Луэлла больше думала вслух, чем рассказывала историю. Она всегда гордилась своей прямотой. До свадьбы кавалеры часто говорили ей, что она «всегда играет честно», и она постаралась сохранить эту прямоту и в браке. Поэтому точку зрения Чарльза она видела так же ясно, как и свою собственную.

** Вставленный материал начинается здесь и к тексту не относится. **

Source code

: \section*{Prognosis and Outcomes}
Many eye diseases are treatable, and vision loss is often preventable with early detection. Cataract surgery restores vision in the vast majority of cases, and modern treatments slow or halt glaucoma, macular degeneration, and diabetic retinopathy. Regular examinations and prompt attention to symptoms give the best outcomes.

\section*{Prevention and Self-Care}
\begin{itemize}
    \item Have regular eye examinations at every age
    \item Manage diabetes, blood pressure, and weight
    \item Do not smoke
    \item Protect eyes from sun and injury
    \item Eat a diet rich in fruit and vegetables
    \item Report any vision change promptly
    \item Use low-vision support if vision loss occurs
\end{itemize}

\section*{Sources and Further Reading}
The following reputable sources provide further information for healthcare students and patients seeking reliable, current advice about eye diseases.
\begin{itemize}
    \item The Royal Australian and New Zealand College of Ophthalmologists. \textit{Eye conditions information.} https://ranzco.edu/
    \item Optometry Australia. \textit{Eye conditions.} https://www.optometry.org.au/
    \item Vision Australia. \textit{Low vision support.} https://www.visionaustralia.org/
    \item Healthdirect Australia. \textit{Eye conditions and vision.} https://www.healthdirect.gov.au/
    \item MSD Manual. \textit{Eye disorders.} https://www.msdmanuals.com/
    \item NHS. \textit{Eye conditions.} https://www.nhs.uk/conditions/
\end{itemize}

Будь она женой пионера фронтира, она наверняка стала бы бороться за существование бок о бок с мужем. Но здесь, в Нью-Йорке, никаких войн не предвиделось. Им не нужно было вместе бороться за грядущий мир и досуг – и того, и другого у них было в избытке. Луэлла, как и несколько тысяч подобных ей юных жен из Нью-Йорка, желала занять себя хоть чем-нибудь. Будь у нее чуточку больше денег и чуточку меньше любви, она бы наверняка увлеклась скачками или интрижками на стороне. А если бы денег у них было чуть меньше, ее лишняя энергия поглощалась бы надеждой, а возможно, и каким-нибудь предприятием. Но семья Чарльза Хэмпла находилась где-то посередине. Они принадлежали к тому огромному классу американского общества, который каждое лето проводит в Европе, с легкой завистью и жалостью к себе посмеиваясь над обычаями, традициями и укладом других стран, потому что своих традиций, обычаев и уклада у них нет. Этот класс появился буквально вчера, от отцов и матерей, которые с таким же успехом могли бы жить и двести лет назад.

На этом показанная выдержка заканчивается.